→ **Exercise data**
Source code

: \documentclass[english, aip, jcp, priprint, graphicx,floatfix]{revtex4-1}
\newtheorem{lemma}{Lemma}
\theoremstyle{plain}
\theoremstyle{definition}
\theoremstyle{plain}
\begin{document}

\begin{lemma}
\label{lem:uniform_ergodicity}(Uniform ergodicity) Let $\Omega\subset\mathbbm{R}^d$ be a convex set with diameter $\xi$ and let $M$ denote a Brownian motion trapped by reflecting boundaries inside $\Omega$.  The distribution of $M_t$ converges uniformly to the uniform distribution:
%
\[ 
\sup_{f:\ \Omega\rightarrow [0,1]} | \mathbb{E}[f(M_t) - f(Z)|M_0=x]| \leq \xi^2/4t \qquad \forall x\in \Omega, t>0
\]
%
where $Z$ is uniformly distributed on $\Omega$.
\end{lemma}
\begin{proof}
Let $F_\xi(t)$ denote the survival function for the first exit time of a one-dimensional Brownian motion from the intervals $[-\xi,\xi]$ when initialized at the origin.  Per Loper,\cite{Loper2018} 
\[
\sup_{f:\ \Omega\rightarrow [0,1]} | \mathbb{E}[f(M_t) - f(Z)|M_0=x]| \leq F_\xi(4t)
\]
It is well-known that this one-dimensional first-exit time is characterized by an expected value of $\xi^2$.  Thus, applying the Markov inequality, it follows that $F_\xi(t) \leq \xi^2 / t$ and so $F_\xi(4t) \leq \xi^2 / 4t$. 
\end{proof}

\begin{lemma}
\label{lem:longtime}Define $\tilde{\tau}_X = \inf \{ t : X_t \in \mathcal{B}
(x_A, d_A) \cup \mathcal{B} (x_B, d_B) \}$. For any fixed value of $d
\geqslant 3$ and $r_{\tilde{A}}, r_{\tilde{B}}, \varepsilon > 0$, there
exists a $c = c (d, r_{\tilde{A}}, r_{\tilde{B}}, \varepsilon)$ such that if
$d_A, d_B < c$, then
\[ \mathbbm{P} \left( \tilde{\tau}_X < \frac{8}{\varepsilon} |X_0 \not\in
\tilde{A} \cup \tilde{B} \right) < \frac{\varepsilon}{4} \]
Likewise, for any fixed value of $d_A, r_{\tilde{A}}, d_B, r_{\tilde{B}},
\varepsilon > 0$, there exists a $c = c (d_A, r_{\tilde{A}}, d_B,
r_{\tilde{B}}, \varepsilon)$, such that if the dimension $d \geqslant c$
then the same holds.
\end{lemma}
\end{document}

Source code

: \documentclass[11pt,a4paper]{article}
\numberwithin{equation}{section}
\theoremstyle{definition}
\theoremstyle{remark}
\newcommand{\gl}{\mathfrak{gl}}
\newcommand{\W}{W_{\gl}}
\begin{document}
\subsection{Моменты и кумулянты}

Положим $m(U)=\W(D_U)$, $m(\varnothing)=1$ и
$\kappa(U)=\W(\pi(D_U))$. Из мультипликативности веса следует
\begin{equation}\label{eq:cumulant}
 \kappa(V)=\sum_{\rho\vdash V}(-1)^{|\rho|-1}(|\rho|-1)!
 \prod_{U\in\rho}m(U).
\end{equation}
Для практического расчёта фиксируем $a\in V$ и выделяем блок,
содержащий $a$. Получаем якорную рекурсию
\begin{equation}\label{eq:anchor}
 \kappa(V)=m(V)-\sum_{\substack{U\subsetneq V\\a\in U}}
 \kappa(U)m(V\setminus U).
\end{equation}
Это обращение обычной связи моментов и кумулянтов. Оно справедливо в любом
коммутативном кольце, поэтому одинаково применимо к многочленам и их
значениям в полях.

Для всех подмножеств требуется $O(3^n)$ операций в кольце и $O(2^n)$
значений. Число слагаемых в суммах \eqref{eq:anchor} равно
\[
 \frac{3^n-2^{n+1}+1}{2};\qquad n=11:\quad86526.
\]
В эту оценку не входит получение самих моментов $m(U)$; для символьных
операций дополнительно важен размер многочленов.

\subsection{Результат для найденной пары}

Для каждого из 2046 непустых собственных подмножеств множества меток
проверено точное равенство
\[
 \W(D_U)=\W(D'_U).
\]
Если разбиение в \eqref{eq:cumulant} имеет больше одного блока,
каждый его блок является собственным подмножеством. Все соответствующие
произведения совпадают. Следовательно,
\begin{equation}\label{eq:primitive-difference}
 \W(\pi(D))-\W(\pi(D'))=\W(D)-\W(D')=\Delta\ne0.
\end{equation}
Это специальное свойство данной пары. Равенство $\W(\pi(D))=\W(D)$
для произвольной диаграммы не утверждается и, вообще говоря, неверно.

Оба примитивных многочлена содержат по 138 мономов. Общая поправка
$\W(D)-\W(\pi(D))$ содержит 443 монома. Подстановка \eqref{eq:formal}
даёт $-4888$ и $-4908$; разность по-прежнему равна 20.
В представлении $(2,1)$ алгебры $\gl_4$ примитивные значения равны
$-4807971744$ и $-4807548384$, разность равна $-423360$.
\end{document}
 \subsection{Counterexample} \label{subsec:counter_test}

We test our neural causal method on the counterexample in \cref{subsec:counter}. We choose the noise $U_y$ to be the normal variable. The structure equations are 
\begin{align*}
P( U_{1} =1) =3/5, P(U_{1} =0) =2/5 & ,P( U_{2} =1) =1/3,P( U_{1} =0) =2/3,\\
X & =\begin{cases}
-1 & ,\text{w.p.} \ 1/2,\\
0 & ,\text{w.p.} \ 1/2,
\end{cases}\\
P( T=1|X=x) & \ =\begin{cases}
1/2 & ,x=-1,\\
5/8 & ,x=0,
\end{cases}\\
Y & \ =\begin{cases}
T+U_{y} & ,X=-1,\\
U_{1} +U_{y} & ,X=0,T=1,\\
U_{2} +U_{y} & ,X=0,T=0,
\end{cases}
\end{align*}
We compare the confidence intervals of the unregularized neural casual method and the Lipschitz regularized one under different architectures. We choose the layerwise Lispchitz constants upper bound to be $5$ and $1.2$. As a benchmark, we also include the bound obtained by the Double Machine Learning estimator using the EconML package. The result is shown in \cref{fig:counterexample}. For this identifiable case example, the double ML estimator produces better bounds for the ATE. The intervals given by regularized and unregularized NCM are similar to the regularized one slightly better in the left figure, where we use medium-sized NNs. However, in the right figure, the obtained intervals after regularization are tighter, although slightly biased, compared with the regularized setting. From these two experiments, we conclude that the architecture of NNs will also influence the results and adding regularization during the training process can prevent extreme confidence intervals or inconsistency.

→ **Work item**
Give back exactly the material above from its opening line to the line bearing "d_B < c$, then".

→ **Written answer**
Source code

: \documentclass[english, aip, jcp, priprint, graphicx,floatfix]{revtex4-1}
\newtheorem{lemma}{Lemma}
\theoremstyle{plain}
\theoremstyle{definition}
\theoremstyle{plain}
\begin{document}

\begin{lemma}
\label{lem:uniform_ergodicity}(Uniform ergodicity) Let $\Omega\subset\mathbbm{R}^d$ be a convex set with diameter $\xi$ and let $M$ denote a Brownian motion trapped by reflecting boundaries inside $\Omega$.  The distribution of $M_t$ converges uniformly to the uniform distribution:
%
\[ 
\sup_{f:\ \Omega\rightarrow [0,1]} | \mathbb{E}[f(M_t) - f(Z)|M_0=x]| \leq \xi^2/4t \qquad \forall x\in \Omega, t>0
\]
%
where $Z$ is uniformly distributed on $\Omega$.
\end{lemma}
\begin{proof}
Let $F_\xi(t)$ denote the survival function for the first exit time of a one-dimensional Brownian motion from the intervals $[-\xi,\xi]$ when initialized at the origin.  Per Loper,\cite{Loper2018} 
\[
\sup_{f:\ \Omega\rightarrow [0,1]} | \mathbb{E}[f(M_t) - f(Z)|M_0=x]| \leq F_\xi(4t)
\]
It is well-known that this one-dimensional first-exit time is characterized by an expected value of $\xi^2$.  Thus, applying the Markov inequality, it follows that $F_\xi(t) \leq \xi^2 / t$ and so $F_\xi(4t) \leq \xi^2 / 4t$. 
\end{proof}

\begin{lemma}
\label{lem:longtime}Define $\tilde{\tau}_X = \inf \{ t : X_t \in \mathcal{B}
(x_A, d_A) \cup \mathcal{B} (x_B, d_B) \}$. For any fixed value of $d
\geqslant 3$ and $r_{\tilde{A}}, r_{\tilde{B}}, \varepsilon > 0$, there
exists a $c = c (d, r_{\tilde{A}}, r_{\tilde{B}}, \varepsilon)$ such that if
$d_A, d_B < c$, then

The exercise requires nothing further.